Was passiert mit den Geflüchteten, wenn sie in Frankfurt angekommen sind?
Die Menschen, die nach Frankfurt kommen, waren vorher in einer der zentralen Erstaufnahmeeinrichtungen des Landes Hessen untergebracht. Dort werden sie registriert, medizinisch versorgt und beraten. In Frankfurt werden sie zentral empfangen und innerhalb weniger Tage auf die Unterkünfte verteilt. Dabei wird unter anderem auch darauf geachtet, dass Familien nicht getrennt und dass Menschen mit Behinderungen bedarfsgerecht untergebracht werden.
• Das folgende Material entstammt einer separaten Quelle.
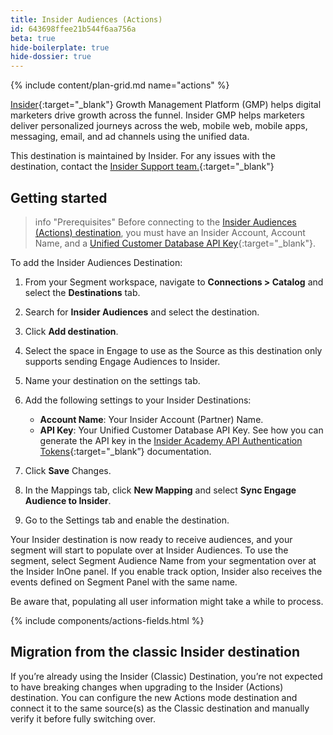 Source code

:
 ```yaml
---
title: Insider Audiences (Actions)
id: 643698ffee21b544f6aa756a
beta: true
hide-boilerplate: true
hide-dossier: true
---
```


{% include content/plan-grid.md name="actions" %}

[Insider](https://useinsider.com/integration/segment/?utm_source=segmentio&utm_medium=docs&utm_campaign=partners){:target="_blank"} Growth Management Platform (GMP) helps digital marketers drive growth across the funnel. Insider GMP helps marketers deliver personalized journeys across the web, mobile web, mobile apps, messaging, email, and ad channels using the unified data.

This destination is maintained by Insider. For any issues with the destination, contact the [Insider Support team.](mailto:insiderhelp@useinsider.com){:target="_blank"}

## Getting started

> info "Prerequisites"
> Before connecting to the [Insider Audiences (Actions) destination]([url](https://segment.com/docs/connections/destinations/catalog/actions-insider-audiences/)), you must have an Insider Account, Account Name, and a [Unified Customer Database API Key](https://academy.useinsider.com/docs/api-authentication-tokens){:target="_blank"}.

To add the Insider Audiences Destination:

1. From your Segment workspace, navigate to **Connections > Catalog** and select the **Destinations** tab.

2. Search for **Insider Audiences** and select the destination.

3. Click **Add destination**.

4. Select the space in Engage to use as the Source as this destination only supports sending Engage Audiences to Insider.

5. Name your destination on the settings tab.

6. Add the following settings to your Insider Destinations:

   - **Account Name**: Your Insider Account (Partner) Name.
   - **API Key**: Your Unified Customer Database API Key. See how you can generate the API key in the [Insider Academy API Authentication Tokens](https://academy.useinsider.com/docs/api-authentication-tokens#generate-api-key){:target="_blank”} documentation.

7. Click **Save** Changes.

8. In the Mappings tab, click **New Mapping** and select **Sync Engage Audience to Insider**.

9. Go to the Settings tab and enable the destination.

Your Insider destination is now ready to receive audiences, and your segment will start to populate over at Insider Audiences. To use the segment, select Segment Audience Name from your segmentation over at the Insider InOne panel. If you enable track option, Insider also receives the events defined on Segment Panel with the same name.

Be aware that, populating all user information might take a while to process.

{% include components/actions-fields.html %}

## Migration from the classic Insider destination

If you’re already using the Insider (Classic) Destination, you’re not expected to have breaking changes when upgrading to the Insider (Actions) destination. You can configure the new Actions mode destination and connect it to the same source(s) as the Classic destination and manually verify it before fully switching over.
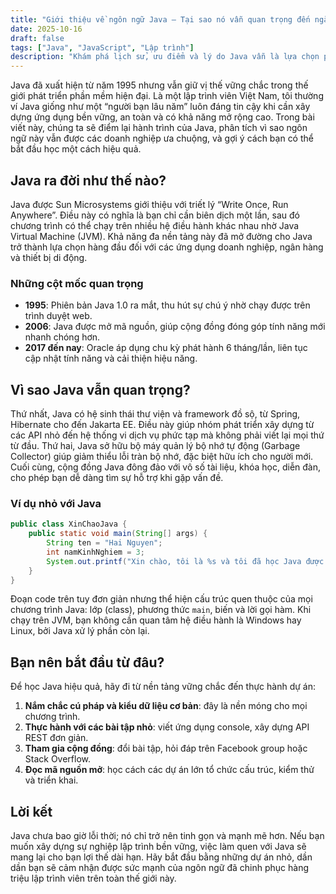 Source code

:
 ```yaml
---
title: "Giới thiệu về ngôn ngữ Java – Tại sao nó vẫn quan trọng đến ngày nay"
date: 2025-10-16
draft: false
tags: ["Java", "JavaScript", "Lập trình"]
description: "Khám phá lịch sử, ưu điểm và lý do Java vẫn là lựa chọn phổ biến cho lập trình viên."
---
```


Java đã xuất hiện từ năm 1995 nhưng vẫn giữ vị thế vững chắc trong thế giới phát triển phần mềm hiện đại. Là một lập trình viên Việt Nam, tôi thường ví Java giống như một “người bạn lâu năm” luôn đáng tin cậy khi cần xây dựng ứng dụng bền vững, an toàn và có khả năng mở rộng cao. Trong bài viết này, chúng ta sẽ điểm lại hành trình của Java, phân tích vì sao ngôn ngữ này vẫn được các doanh nghiệp ưa chuộng, và gợi ý cách bạn có thể bắt đầu học một cách hiệu quả.

## Java ra đời như thế nào?

Java được Sun Microsystems giới thiệu với triết lý “Write Once, Run Anywhere”. Điều này có nghĩa là bạn chỉ cần biên dịch một lần, sau đó chương trình có thể chạy trên nhiều hệ điều hành khác nhau nhờ Java Virtual Machine (JVM). Khả năng đa nền tảng này đã mở đường cho Java trở thành lựa chọn hàng đầu đối với các ứng dụng doanh nghiệp, ngân hàng và thiết bị di động.

### Những cột mốc quan trọng

- **1995**: Phiên bản Java 1.0 ra mắt, thu hút sự chú ý nhờ chạy được trên trình duyệt web.  
- **2006**: Java được mở mã nguồn, giúp cộng đồng đóng góp tính năng mới nhanh chóng hơn.  
- **2017 đến nay**: Oracle áp dụng chu kỳ phát hành 6 tháng/lần, liên tục cập nhật tính năng và cải thiện hiệu năng.

## Vì sao Java vẫn quan trọng?

Thứ nhất, Java có hệ sinh thái thư viện và framework đồ sộ, từ Spring, Hibernate cho đến Jakarta EE. Điều này giúp nhóm phát triển xây dựng từ các API nhỏ đến hệ thống vi dịch vụ phức tạp mà không phải viết lại mọi thứ từ đầu. Thứ hai, Java sở hữu bộ máy quản lý bộ nhớ tự động (Garbage Collector) giúp giảm thiểu lỗi tràn bộ nhớ, đặc biệt hữu ích cho người mới. Cuối cùng, cộng đồng Java đông đảo với vô số tài liệu, khóa học, diễn đàn, cho phép bạn dễ dàng tìm sự hỗ trợ khi gặp vấn đề.

### Ví dụ nhỏ với Java

```java
public class XinChaoJava {
    public static void main(String[] args) {
        String ten = "Hai Nguyen";
        int namKinhNghiem = 3;
        System.out.printf("Xin chào, tôi là %s và tôi đã học Java được %d năm.%n", ten, namKinhNghiem);
    }
}
```

Đoạn code trên tuy đơn giản nhưng thể hiện cấu trúc quen thuộc của mọi chương trình Java: lớp (class), phương thức `main`, biến và lời gọi hàm. Khi chạy trên JVM, bạn không cần quan tâm hệ điều hành là Windows hay Linux, bởi Java xử lý phần còn lại.

## Bạn nên bắt đầu từ đâu?

Để học Java hiệu quả, hãy đi từ nền tảng vững chắc đến thực hành dự án:

1. **Nắm chắc cú pháp và kiểu dữ liệu cơ bản**: đây là nền móng cho mọi chương trình.  
2. **Thực hành với các bài tập nhỏ**: viết ứng dụng console, xây dựng API REST đơn giản.  
3. **Tham gia cộng đồng**: đổi bài tập, hỏi đáp trên Facebook group hoặc Stack Overflow.  
4. **Đọc mã nguồn mở**: học cách các dự án lớn tổ chức cấu trúc, kiểm thử và triển khai.

## Lời kết

Java chưa bao giờ lỗi thời; nó chỉ trở nên tinh gọn và mạnh mẽ hơn. Nếu bạn muốn xây dựng sự nghiệp lập trình bền vững, việc làm quen với Java sẽ mang lại cho bạn lợi thế dài hạn. Hãy bắt đầu bằng những dự án nhỏ, dần dần bạn sẽ cảm nhận được sức mạnh của ngôn ngữ đã chinh phục hàng triệu lập trình viên trên toàn thế giới này.
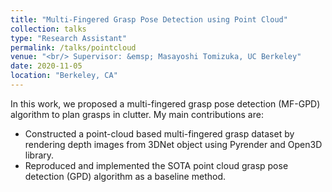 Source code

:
 ```yaml
---
title: "Multi-Fingered Grasp Pose Detection using Point Cloud"
collection: talks
type: "Research Assistant"
permalink: /talks/pointcloud
venue: "<br/> Supervisor: &emsp; Masayoshi Tomizuka, UC Berkeley"
date: 2020-11-05
location: "Berkeley, CA"
---
```


In this work, we proposed a multi-fingered grasp pose detection (MF-GPD) algorithm to plan grasps in clutter. My main contributions are:
* Constructed a point-cloud based multi-fingered grasp dataset by rendering depth images from 3DNet object using Pyrender and Open3D library.
* Reproduced and implemented the SOTA point cloud grasp pose detection (GPD) algorithm as a baseline method.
Was gibt es eigentlich für Unterkünfte?
In Frankfurt gibt es Gemeinschaftsunterkünfte. Sie werden in Not- und Übergangsunterkünfte unterteilt. Notunterkünfte sind meist Hallen, in denen Menschen auf engstem Raum mit wenig Privatsphäre untergebracht und versorgt werden. Derzeit sind zwei Notunterkünfte in Betrieb. Von dort aus werden die Geflüchteten so schnell wie möglich in die Übergangsunterkünfte gebracht. Die Übergangsunterkünfte sind im gesamten Stadtgebiet verteilt und von außen in der Regel nicht erkennbar. Einen eigenen Mietvertrag bekommen die von der Stadt untergebrachten Menschen nicht. Grundsätzlich werden in Frankfurt geflüchtete und wohnungslose Personen gemeinsam untergebracht.
Wie sieht das Leben in den Unterkünften aus?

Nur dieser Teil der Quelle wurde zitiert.